For some, the reality of first-week record sales means utter exaltation. A stamp of approval from the masses. For others, it can be deflating. A show that you weren’t on as many people’s radars as you expected. Last August, Plies’ initial Nielsen SoundScan numbers were the latter, but he promised himself never to let up.
“I guess I looked at my situation differently last time,” he said, recalling the debut of his first album, The Real Testament, which scanned 96,500 copies in its first week. “To be able to come back … I tell people all the time: You can sell a million records off hype in this game in the first two weeks. When you really see what your album is made of is after week four. Week four will show you the true response of how people view your material. For me to sell 96,000 records the first week, I was crushed by that number. All the work I put in, I expected bigger. That turn made me come up with the whole [mantra] of ‘God don’t make mistakes.’
“I had the blessing of selling another 400,000 records after week one,” he added. “It doesn’t really happen that way. A lot of times you see big artists sell 300,000 records the first week and still don’t get to that mil. Or artists that sell 500,000 the first week and just get to a mil.”
Plies should be satisfied with the opening week of his second album in under a year, The Definition of Real. With sales of 214,000 copies, Plies’ latest landed the #2 spot on next week’s Billboard albums chart. That’s not even close to Lil Wayne’s 1 million sales , but it is double Real Testament‘s opening numbers.
Plies has built his popularity by cementing his street cred while still maintaining a strong appeal with the ladies. For every record that has women screaming, such as “Bust It Baby Part 2,” he drops another for the “goons,” such as his latest, “Worth Goin Fed Fo.”
“I’m at a cross point in my career right now,” he explained. “I had a gold album on my last record. I could play over there in that realm, or I could make friendlier, more acceptable music to try to sell records.

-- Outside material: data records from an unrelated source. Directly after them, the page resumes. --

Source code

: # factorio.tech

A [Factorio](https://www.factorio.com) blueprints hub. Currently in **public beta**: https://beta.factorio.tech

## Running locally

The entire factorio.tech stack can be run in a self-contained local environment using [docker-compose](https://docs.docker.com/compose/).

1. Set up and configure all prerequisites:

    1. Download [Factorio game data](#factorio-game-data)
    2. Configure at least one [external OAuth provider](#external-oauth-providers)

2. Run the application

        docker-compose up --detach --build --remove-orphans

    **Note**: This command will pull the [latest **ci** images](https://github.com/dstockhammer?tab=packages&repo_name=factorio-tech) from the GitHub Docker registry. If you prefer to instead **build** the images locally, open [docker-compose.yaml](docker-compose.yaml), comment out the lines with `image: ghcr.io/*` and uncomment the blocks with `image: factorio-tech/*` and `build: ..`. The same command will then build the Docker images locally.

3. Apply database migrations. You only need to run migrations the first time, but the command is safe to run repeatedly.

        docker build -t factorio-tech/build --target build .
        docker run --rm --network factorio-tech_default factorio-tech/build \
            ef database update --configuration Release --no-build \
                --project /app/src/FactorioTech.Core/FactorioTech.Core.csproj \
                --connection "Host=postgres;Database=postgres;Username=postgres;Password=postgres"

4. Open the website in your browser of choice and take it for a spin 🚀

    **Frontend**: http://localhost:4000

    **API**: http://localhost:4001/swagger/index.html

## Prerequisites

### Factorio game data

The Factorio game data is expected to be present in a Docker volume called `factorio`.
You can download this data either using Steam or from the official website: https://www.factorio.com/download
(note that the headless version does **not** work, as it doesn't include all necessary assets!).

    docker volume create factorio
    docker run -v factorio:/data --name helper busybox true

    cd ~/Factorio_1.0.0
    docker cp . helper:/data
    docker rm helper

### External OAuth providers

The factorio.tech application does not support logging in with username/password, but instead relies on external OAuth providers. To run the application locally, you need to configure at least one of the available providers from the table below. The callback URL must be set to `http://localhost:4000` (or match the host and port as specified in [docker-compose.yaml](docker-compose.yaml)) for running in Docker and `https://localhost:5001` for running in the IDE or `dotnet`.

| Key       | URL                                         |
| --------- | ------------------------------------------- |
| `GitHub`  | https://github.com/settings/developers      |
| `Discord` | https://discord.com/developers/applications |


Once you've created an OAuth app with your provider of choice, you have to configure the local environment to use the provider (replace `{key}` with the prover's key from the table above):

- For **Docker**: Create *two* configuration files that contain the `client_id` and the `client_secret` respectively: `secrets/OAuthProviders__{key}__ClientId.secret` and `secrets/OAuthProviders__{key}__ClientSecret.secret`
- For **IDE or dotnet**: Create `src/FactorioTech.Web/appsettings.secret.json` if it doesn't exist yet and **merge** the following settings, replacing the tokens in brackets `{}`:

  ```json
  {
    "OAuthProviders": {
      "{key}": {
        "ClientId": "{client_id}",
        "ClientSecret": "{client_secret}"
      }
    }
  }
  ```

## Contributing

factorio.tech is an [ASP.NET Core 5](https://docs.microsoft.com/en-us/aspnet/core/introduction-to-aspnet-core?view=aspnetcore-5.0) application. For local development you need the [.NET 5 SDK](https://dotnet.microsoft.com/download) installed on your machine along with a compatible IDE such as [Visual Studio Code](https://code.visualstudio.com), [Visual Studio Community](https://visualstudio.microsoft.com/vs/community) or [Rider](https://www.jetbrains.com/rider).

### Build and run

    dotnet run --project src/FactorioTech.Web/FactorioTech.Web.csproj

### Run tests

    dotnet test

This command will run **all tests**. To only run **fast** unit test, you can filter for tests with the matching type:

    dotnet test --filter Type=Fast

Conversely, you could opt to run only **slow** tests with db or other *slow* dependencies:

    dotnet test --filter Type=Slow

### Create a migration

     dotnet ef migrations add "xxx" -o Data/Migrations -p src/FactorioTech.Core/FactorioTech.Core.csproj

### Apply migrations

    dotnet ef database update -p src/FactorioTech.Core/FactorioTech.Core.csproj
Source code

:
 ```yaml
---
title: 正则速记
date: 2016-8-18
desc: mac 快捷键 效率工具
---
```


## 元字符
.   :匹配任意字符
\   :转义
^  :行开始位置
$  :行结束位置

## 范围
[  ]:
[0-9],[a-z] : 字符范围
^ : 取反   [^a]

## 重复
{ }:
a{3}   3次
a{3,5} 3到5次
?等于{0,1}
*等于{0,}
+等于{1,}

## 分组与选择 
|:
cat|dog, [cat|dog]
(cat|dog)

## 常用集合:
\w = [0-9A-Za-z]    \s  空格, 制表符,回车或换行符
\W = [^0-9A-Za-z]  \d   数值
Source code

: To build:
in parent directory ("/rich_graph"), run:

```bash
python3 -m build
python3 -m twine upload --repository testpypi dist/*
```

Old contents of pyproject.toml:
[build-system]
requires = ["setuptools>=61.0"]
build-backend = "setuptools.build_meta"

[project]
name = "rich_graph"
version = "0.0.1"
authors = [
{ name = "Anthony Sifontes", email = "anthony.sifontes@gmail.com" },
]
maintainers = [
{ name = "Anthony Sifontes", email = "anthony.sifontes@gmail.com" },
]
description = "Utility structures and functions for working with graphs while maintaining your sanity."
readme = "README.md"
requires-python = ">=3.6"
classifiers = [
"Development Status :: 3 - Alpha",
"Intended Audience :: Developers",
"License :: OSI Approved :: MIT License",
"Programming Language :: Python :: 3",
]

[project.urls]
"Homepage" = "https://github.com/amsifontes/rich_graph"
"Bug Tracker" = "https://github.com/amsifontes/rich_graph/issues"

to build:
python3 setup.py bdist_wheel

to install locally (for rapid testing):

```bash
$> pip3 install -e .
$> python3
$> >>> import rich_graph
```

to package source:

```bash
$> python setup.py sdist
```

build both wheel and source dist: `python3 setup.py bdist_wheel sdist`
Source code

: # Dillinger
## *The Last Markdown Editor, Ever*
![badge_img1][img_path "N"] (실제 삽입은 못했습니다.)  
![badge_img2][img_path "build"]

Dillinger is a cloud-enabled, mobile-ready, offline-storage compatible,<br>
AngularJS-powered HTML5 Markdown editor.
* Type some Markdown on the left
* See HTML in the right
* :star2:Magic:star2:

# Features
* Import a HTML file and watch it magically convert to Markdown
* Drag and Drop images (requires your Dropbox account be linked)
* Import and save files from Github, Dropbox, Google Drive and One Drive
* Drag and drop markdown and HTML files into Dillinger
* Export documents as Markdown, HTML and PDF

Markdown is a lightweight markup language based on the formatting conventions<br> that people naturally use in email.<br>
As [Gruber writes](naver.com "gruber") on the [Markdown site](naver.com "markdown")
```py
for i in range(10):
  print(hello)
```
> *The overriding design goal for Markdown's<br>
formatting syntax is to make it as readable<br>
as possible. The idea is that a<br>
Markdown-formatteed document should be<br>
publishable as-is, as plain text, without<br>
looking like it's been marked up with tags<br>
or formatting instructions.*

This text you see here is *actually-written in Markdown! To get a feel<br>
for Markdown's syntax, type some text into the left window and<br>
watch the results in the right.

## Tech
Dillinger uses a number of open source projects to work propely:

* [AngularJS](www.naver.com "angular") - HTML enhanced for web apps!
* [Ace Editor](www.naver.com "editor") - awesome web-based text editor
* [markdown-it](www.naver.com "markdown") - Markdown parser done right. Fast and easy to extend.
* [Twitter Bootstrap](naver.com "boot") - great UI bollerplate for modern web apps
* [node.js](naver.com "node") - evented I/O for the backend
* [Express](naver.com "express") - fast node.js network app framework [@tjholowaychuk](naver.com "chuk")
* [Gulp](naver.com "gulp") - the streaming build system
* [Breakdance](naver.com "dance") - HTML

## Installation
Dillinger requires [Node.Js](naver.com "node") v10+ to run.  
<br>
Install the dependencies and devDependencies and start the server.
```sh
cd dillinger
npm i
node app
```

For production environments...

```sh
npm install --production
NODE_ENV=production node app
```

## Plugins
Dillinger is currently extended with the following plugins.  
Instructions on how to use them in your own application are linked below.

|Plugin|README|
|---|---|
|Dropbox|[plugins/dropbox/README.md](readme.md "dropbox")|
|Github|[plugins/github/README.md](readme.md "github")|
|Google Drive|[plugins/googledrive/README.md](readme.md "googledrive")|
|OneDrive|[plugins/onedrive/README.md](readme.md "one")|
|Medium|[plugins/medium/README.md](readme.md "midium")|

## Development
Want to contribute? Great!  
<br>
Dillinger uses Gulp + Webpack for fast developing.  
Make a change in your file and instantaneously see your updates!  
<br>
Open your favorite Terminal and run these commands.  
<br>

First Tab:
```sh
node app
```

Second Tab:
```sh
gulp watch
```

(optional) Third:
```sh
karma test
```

At this point in time, I don’t feel that that gamble is worth it for me.
“I’m not one way all the time,” he continued. “Sometimes, I may get off a phone call and be in a verbal confrontation with a cat out of the streets. That’s enough to make me formulate a whole song off of that conversation. Sometimes, I’m in my woman mode, like we all are. Sometimes, I can look at the newspaper and see an indictment just happened, and it makes me write a song, like I just did on my sophomore album, called ‘Worth Goin Fed Fo.’ … I never force myself to go to the studio and to feel the pressure of trying to come up with good music. I feel there’s so many problems in the world, you should never run out of things to talk about that are important.”